(Source data)
.....

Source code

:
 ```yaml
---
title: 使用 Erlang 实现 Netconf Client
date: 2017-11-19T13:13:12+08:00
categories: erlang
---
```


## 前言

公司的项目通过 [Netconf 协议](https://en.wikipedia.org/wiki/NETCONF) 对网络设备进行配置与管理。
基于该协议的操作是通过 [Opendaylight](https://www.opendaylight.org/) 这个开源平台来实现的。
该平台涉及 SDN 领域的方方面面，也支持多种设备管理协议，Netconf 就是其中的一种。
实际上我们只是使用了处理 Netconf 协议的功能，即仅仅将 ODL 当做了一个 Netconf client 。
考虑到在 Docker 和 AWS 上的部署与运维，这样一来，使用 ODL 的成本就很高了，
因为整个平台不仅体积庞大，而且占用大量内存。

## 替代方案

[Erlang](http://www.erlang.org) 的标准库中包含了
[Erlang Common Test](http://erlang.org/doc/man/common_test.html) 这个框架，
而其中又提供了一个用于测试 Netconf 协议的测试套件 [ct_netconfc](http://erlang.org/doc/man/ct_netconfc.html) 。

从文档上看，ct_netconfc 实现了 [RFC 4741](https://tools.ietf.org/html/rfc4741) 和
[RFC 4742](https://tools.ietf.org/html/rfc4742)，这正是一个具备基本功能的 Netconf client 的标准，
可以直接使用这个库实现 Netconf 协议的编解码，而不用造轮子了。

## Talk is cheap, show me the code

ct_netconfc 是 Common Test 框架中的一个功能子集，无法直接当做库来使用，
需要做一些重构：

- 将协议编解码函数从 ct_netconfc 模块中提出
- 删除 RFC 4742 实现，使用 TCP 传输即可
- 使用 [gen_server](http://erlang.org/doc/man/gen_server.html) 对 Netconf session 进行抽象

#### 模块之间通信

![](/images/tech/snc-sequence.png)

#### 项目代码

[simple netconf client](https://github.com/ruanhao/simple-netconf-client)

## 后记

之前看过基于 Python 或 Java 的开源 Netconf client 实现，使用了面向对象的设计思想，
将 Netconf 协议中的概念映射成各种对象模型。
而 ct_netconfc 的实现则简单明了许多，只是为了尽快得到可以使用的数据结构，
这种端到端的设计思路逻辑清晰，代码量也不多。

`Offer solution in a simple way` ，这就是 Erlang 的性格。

.....

What this task involves. Within the lines above, find those holding the word "html" and copy them.

Expected output.
[Erlang Common Test](http://erlang.org/doc/man/common_test.html) 这个框架，
而其中又提供了一个用于测试 Netconf 协议的测试套件 [ct_netconfc](http://erlang.org/doc/man/ct_netconfc.html) 。
从文档上看，ct_netconfc 实现了 [RFC 4741](https://tools.ietf.org/html/rfc4741) 和
[RFC 4742](https://tools.ietf.org/html/rfc4742)，这正是一个具备基本功能的 Netconf client 的标准，
- 使用 [gen_server](http://erlang.org/doc/man/gen_server.html) 对 Netconf session 进行抽象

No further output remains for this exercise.